_INSTRUCTIONS TO FOLLOW_
Take the records below from their first line through the line holding "The settings for", and set each of those lines down exactly, without pictures.

_DATA IN THIS EXERCISE_

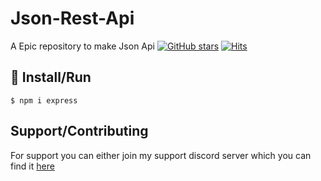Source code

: # Json-Rest-Api
A Epic repository to make Json Api
[![GitHub stars](https://img.shields.io/github/stars/RojanGamingYT/Json-Api?style=for-the-badge)](https://github.com/RojanGamingYT/Json-Api/stargazers)
[![Hits](https://hits.seeyoufarm.com/api/count/incr/badge.svg?url=https%3A%2F%2Fgithub.com%2FRojanGamingYT%2FJson-Api&count_bg=%2379C83D&title_bg=%23555555&icon=&icon_color=%23E7E7E7&title=Repo+Views&edge_flat=true)](https://hits.seeyoufarm.com)

## :memo: Install/Run
`$ npm i express`

## Support/Contributing
For support you can either join my support discord server which you can find it <a href="https://dedsecbot.tk/dedsec"> here
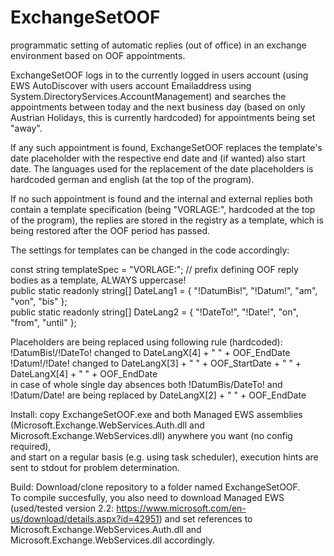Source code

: # ExchangeSetOOF
programmatic setting of automatic replies (out of office) in an exchange environment based on OOF appointments.

ExchangeSetOOF logs in to the currently logged in users account (using EWS AutoDiscover with users account Emailaddress using System.DirectoryServices.AccountManagement)
and searches the appointments between today and the next business day (based on only Austrian Holidays, this is currently hardcoded) for appointments being set "away".

If any such appointment is found, ExchangeSetOOF replaces the template's date placeholder with the respective end date and (if wanted) also start date.
The languages used for the replacement of the date placeholders is hardcoded german and english (at the top of the program).

If no such appointment is found and the internal and external replies both contain a template specification (being "VORLAGE:", hardcoded at the top of the program),
the replies are stored in the registry as a template, which is being restored after the OOF period has passed.

The settings for templates can be changed in the code accordingly:

const string templateSpec = "VORLAGE:"; // prefix defining OOF reply bodies as a template, ALWAYS uppercase!  
public static readonly string[] DateLang1 = { "!DatumBis!", "!Datum!", "am", "von", "bis" };  
public static readonly string[] DateLang2 = { "!DateTo!", "!Date!", "on", "from", "until" };  

Placeholders are being replaced using following rule (hardcoded):  
!DatumBis!/!DateTo! changed to DateLangX[4] + " " + OOF_EndDate  
!Datum!/!Date! changed to DateLangX[3] + " " + OOF_StartDate + " " + DateLangX[4] + " " + OOF_EndDate  
in case of whole single day absences both !DatumBis/DateTo! and !Datum/Date! are being replaced by DateLangX[2] + " " + OOF_EndDate  


Install: copy ExchangeSetOOF.exe and both Managed EWS assemblies (Microsoft.Exchange.WebServices.Auth.dll
and Microsoft.Exchange.WebServices.dll) anywhere you want (no config required),  
and start on a regular basis (e.g. using task scheduler), execution hints are sent to stdout for problem determination.

Build: Download/clone repository to a folder named ExchangeSetOOF.  
To compile succesfully, you also need to download Managed EWS (used/tested version 2.2: https://www.microsoft.com/en-us/download/details.aspx?id=42951) and set references to Microsoft.Exchange.WebServices.Auth.dll
and Microsoft.Exchange.WebServices.dll accordingly.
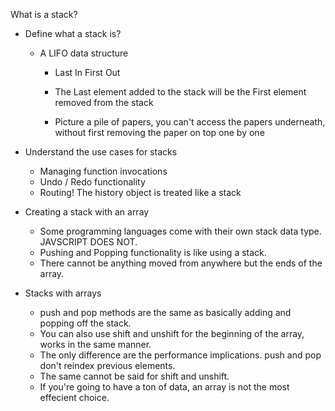 What is a stack? 

- Define what a stack is?

    - A LIFO data structure

        - Last In First Out
        - The Last element added to the stack will be the First element removed from the stack

        - Picture a pile of papers, you can't access the papers underneath,
        without first removing the paper on top one by one

- Understand the use cases for stacks
 
    - Managing function invocations
    - Undo / Redo functionality 
    - Routing! The history object is treated like a stack

- Creating a stack with an array

    - Some programming languages come with their own stack data type. JAVSCRIPT DOES NOT.
    - Pushing and Popping functionality is like using a stack.
    - There cannot be anything moved from anywhere but the ends of the array.

- Stacks with arrays 

    - push and pop methods are the same as basically adding and popping off the stack.
    - You can also use shift and unshift for the beginning of the array, works in the same manner. 
    - The only difference are the performance implications. push and pop don't reindex previous elements.
    - The same cannot be said for shift and unshift. 
    - If you're going to have a ton of data, an array is not the most effecient choice. 

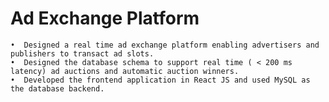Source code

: # Ad Exchange Platform                                                                         
    •  Designed a real time ad exchange platform enabling advertisers and publishers to transact ad slots.
    •  Designed the database schema to support real time ( < 200 ms latency) ad auctions and automatic auction winners.
    •  Developed the frontend application in React JS and used MySQL as the database backend.
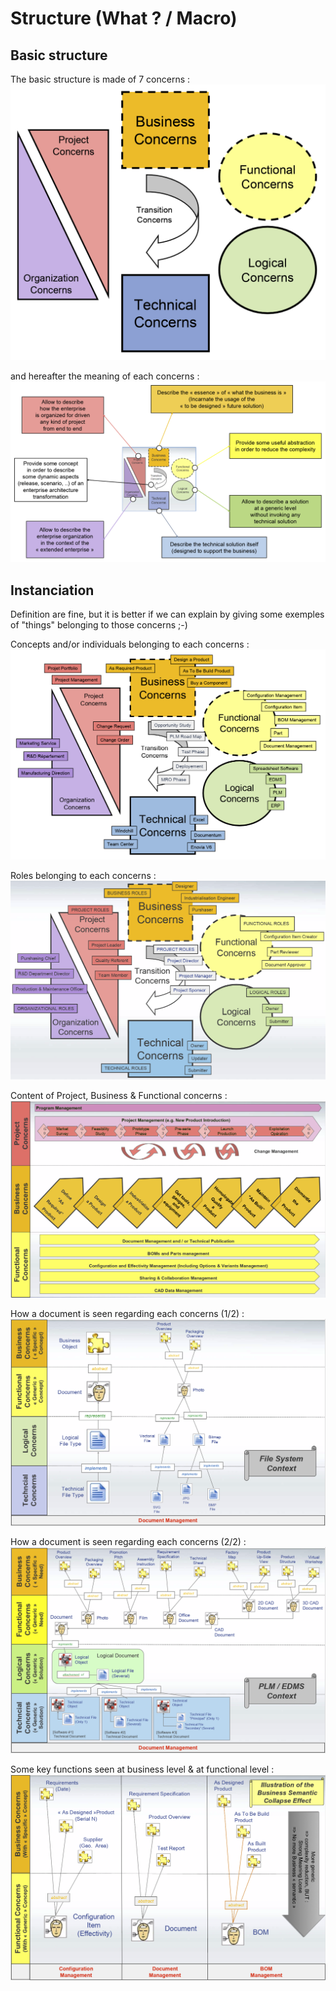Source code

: Structure (What ? / Macro)
==

Basic structure
-

The basic structure is made of 7 concerns :
![alt text](https://github.com/iPlumb3r/pEAr4pEEr/blob/master/images/Overview_What_1.png)

and hereafter the meaning of each concerns :
![alt text](https://github.com/iPlumb3r/pEAr4pEEr/blob/master/images/How_ConcernsDefinition_2020-03-24.png)

Instanciation
-
Definition are fine, but it is better if we can explain by giving some exemples of "things" belonging to those concerns ;-)

Concepts and/or individuals belonging to each concerns :
![alt text](https://github.com/iPlumb3r/pEAr4pEEr/blob/master/images/What_Instanciation_1_2020-03-24.png)

Roles belonging to each concerns :
![alt text](https://github.com/iPlumb3r/pEAr4pEEr/blob/master/images/What_Instanciation_2.png)

Content of Project, Business & Functional concerns :
![alt text](https://github.com/iPlumb3r/pEAr4pEEr/blob/master/images/What_Instanciation_3.png)

How a document is seen regarding each concerns (1/2) :
![alt text](https://github.com/iPlumb3r/pEAr4pEEr/blob/master/images/What_Instanciation_4.png)

How a document is seen regarding each concerns (2/2) :
![alt text](https://github.com/iPlumb3r/pEAr4pEEr/blob/master/images/What_Instanciation_5.png)

Some key functions seen at business level & at functional level :
![alt text](https://github.com/iPlumb3r/pEAr4pEEr/blob/master/images/What_Instanciation_6.png)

_ANSWER BELOW_
Source code

: # Json-Rest-Api
A Epic repository to make Json Api
[![GitHub stars](https://img.shields.io/github/stars/RojanGamingYT/Json-Api?style=for-the-badge)](https://github.com/RojanGamingYT/Json-Api/stargazers)
[![Hits](https://hits.seeyoufarm.com/api/count/incr/badge.svg?url=https%3A%2F%2Fgithub.com%2FRojanGamingYT%2FJson-Api&count_bg=%2379C83D&title_bg=%23555555&icon=&icon_color=%23E7E7E7&title=Repo+Views&edge_flat=true)](https://hits.seeyoufarm.com)

## :memo: Install/Run
`$ npm i express`

## Support/Contributing
For support you can either join my support discord server which you can find it <a href="https://dedsecbot.tk/dedsec"> here
Source code

: # ExchangeSetOOF
programmatic setting of automatic replies (out of office) in an exchange environment based on OOF appointments.

ExchangeSetOOF logs in to the currently logged in users account (using EWS AutoDiscover with users account Emailaddress using System.DirectoryServices.AccountManagement)
and searches the appointments between today and the next business day (based on only Austrian Holidays, this is currently hardcoded) for appointments being set "away".

If any such appointment is found, ExchangeSetOOF replaces the template's date placeholder with the respective end date and (if wanted) also start date.
The languages used for the replacement of the date placeholders is hardcoded german and english (at the top of the program).

If no such appointment is found and the internal and external replies both contain a template specification (being "VORLAGE:", hardcoded at the top of the program),
the replies are stored in the registry as a template, which is being restored after the OOF period has passed.

The settings for templates can be changed in the code accordingly:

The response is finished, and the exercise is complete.